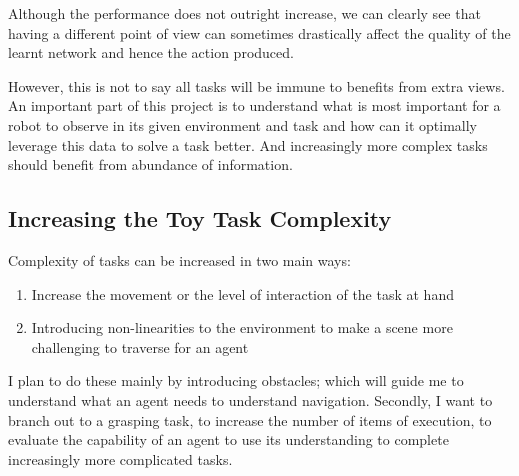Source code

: Although the performance does not outright increase, we can clearly see that having a different point of view can sometimes drastically affect the quality of the learnt network and hence the action produced. \todo[color=purple]{}  

However, this is not to say all tasks will be immune to benefits from extra views. An important part of this project is to understand what is most important for a robot to observe in its given environment and task and how can it optimally leverage this data to solve a task better. And increasingly more complex tasks should benefit from abundance of information.

\subsection{Increasing the Toy Task Complexity}
Complexity of tasks can be increased in two main ways:
\begin{enumerate}
  \item Increase the movement or the level of interaction of the task at hand
  \item Introducing non-linearities to the environment to make a scene more challenging to traverse for an agent
\end{enumerate}
I plan to do these mainly by introducing obstacles; which will guide me to understand what an agent needs to understand navigation. Secondly, I want to branch out to a grasping task, to increase the number of items of execution, to evaluate the capability of an agent to use its understanding to complete increasingly more complicated tasks.

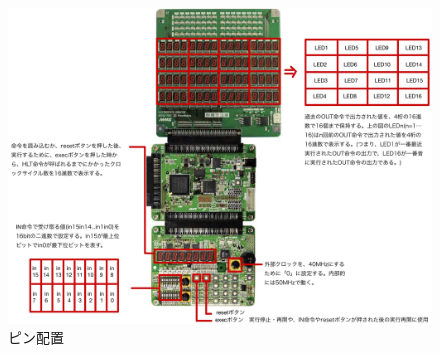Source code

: \documentclass[a4j,titlepage]{jarticle}
\begin{document}
\begin{figure}[H]
    \begin{center}
    \includegraphics[scale = 0.12]{UI.jpg}
    \end{center}
    \caption{ピン配置}
    \label{UI}
\end{figure}
\end{document}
═══
▶ **Task objective**
Skip every picture and transcribe the data above exactly.

▶ **Exercise result**
Source code

: Although the performance does not outright increase, we can clearly see that having a different point of view can sometimes drastically affect the quality of the learnt network and hence the action produced. \todo[color=purple]{}  

However, this is not to say all tasks will be immune to benefits from extra views. An important part of this project is to understand what is most important for a robot to observe in its given environment and task and how can it optimally leverage this data to solve a task better. And increasingly more complex tasks should benefit from abundance of information.

\subsection{Increasing the Toy Task Complexity}
Complexity of tasks can be increased in two main ways:
\begin{enumerate}
  \item Increase the movement or the level of interaction of the task at hand
  \item Introducing non-linearities to the environment to make a scene more challenging to traverse for an agent
\end{enumerate}
I plan to do these mainly by introducing obstacles; which will guide me to understand what an agent needs to understand navigation. Secondly, I want to branch out to a grasping task, to increase the number of items of execution, to evaluate the capability of an agent to use its understanding to complete increasingly more complicated tasks.

Source code

: \documentclass[a4j,titlepage]{jarticle}
\begin{document}
\begin{figure}[H]
    \begin{center}
    \includegraphics[scale = 0.12]{UI.jpg}
    \end{center}
    \caption{ピン配置}
    \label{UI}
\end{figure}
\end{document}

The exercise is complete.